--- Action item ---
Of all the entries below, only the lines from the one with "<th>Nazwa Przeglądarki</th>" up to and including the one with "<TR BGCOLOR= dark pink>" are to be duplicated exactly.

Collected data:

--------------------

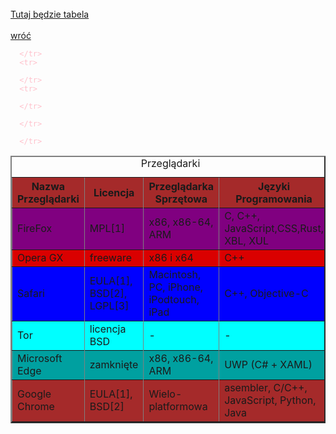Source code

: <!DOCTYPE html>
<html lang="pl-PL">
	<html>
	<head>
	 <meta charset="utf-8">
 	<title> tabela </title>
	</head>
		<body>
		<br><A HREF="przyklad3.html"> Tutaj będzie tabela </A></br>
		<br><A HREF="przyklad3.html"> wróć </A></br>
 
<body> 
            
 <font color=pink>
<table border=2> 
<caption>Przeglądarki</caption> 
<thead> 
<tr> 
<TR BGCOLOR=Brown>
<th>Nazwa Przeglądarki</th> 
<th>Licencja</th> 
<th>Przeglądarka
Sprzętowa</th> 
<th>Języki Programowania</th> 
 
</tr> 

   </thead> 
   <tbody> 
      <tr> 
<TR BGCOLOR= purple>
         <td>FireFox</td> 
         <td>MPL[1]</td> 
         <td>x86, x86-64, ARM</td> 
         <td>C, C++, 
JavaScript,CSS,Rust, XBL,  XUL</td> 
          
      </tr> 
      <tr> 
<TR BGCOLOR= dark pink>
         <td>Opera GX</td> 
         <td>freeware</td> 
         <td>x86 i x64</td> 
         <td>C++</td> 
          
      </tr> 
      <tr> 
<TR BGCOLOR=blue>
         <td>Safari</td> 
         <td>EULA[1], BSD[2],
LGPL[3]
</td> 
         <td>Macintosh,
PC, iPhone,
iPodtouch,
iPad</td> 
         <td>C++, 
Objective-C</td> 
          
      </tr> 
<tr> 
<TR BGCOLOR= cyan>
         <td>Tor</td> 
         <td>licencja BSD</td> 
         <td>-</td> 
         <td>-</td> 
          
      </tr> 
<tr> 
<TR BGCOLOR=granat>
         <td>Microsoft Edge</td> 
         <td>zamknięte</td> 
         <td>x86, x86-64, ARM</td> 
         <td>UWP (C# + 
XAML)</td> 
          
      </tr> 
<tr> 
<TR BGCOLOR= Brown>
         <td>Google
Chrome</td> 
         <td>EULA[1], BSD[2]</td> 
         <td>Wielo-
platformowa
</td> 
         <td>asembler, C/C++, JavaScript,
Python, Java</td>  
      </tr> 
   </tbody> 
</table> 
</font>		
</body>
</html
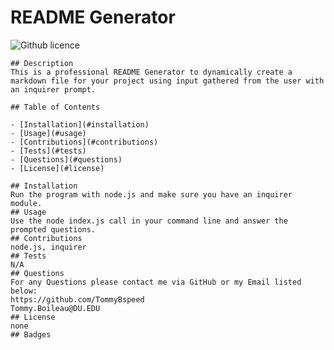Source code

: # README Generator
  ![Github licence](http://img.shields.io/badge/license-none-success.svg)

    ## Description
    This is a professional README Generator to dynamically create a markdown file for your project using input gathered from the user with an inquirer prompt.

    ## Table of Contents

    - [Installation](#installation)
    - [Usage](#usage)
    - [Contributions](#contributions)
    - [Tests](#tests)
    - [Questions](#questions)
    - [License](#license)

    ## Installation
    Run the program with node.js and make sure you have an inquirer module.
    ## Usage
    Use the node index.js call in your command line and answer the prompted questions.
    ## Contributions
    node.js, inquirer
    ## Tests
    N/A
    ## Questions
    For any Questions please contact me via GitHub or my Email listed below:
    https://github.com/TommyBspeed
    Tommy.Boileau@DU.EDU
    ## License
    none
    ## Badges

--------------------

--- Response to the task ---
<th>Nazwa Przeglądarki</th> 
<th>Licencja</th> 
<th>Przeglądarka
Sprzętowa</th> 
<th>Języki Programowania</th> 
 
</tr> 

   </thead> 
   <tbody> 
      <tr> 
<TR BGCOLOR= purple>
         <td>FireFox</td> 
         <td>MPL[1]</td> 
         <td>x86, x86-64, ARM</td> 
         <td>C, C++, 
JavaScript,CSS,Rust, XBL,  XUL</td> 
          
      </tr> 
      <tr> 
<TR BGCOLOR= dark pink>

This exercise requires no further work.